■ ASSIGNMENT ■
Please set down the data word for word; images do not go in the copy.

Collection entries:
::::

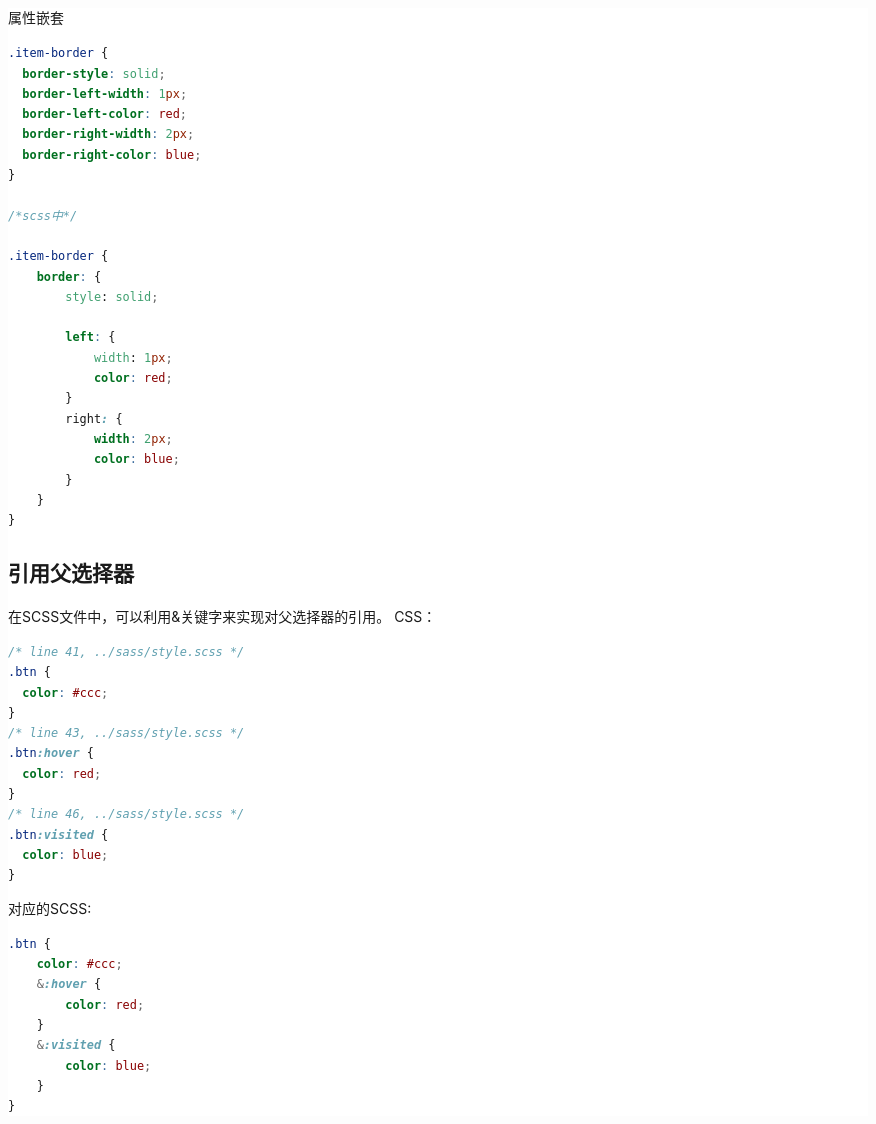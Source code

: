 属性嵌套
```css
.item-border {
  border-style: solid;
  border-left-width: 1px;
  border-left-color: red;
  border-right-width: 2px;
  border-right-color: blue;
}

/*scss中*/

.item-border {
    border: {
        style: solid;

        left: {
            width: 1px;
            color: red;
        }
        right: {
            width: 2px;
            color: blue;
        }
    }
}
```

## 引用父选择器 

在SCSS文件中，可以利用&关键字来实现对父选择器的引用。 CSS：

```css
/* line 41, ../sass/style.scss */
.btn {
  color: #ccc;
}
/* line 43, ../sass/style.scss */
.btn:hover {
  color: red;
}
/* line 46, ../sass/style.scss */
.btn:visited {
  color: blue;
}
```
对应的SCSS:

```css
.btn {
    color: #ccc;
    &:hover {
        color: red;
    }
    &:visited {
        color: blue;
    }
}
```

::::

■ FINISHED EXERCISE ■
Source code

: 属性嵌套
```css
.item-border {
  border-style: solid;
  border-left-width: 1px;
  border-left-color: red;
  border-right-width: 2px;
  border-right-color: blue;
}

/*scss中*/

.item-border {
    border: {
        style: solid;

        left: {
            width: 1px;
            color: red;
        }
        right: {
            width: 2px;
            color: blue;
        }
    }
}
```

## 引用父选择器 

在SCSS文件中，可以利用&关键字来实现对父选择器的引用。 CSS：

```css
/* line 41, ../sass/style.scss */
.btn {
  color: #ccc;
}
/* line 43, ../sass/style.scss */
.btn:hover {
  color: red;
}
/* line 46, ../sass/style.scss */
.btn:visited {
  color: blue;
}
```
对应的SCSS:

```css
.btn {
    color: #ccc;
    &:hover {
        color: red;
    }
    &:visited {
        color: blue;
    }
}
```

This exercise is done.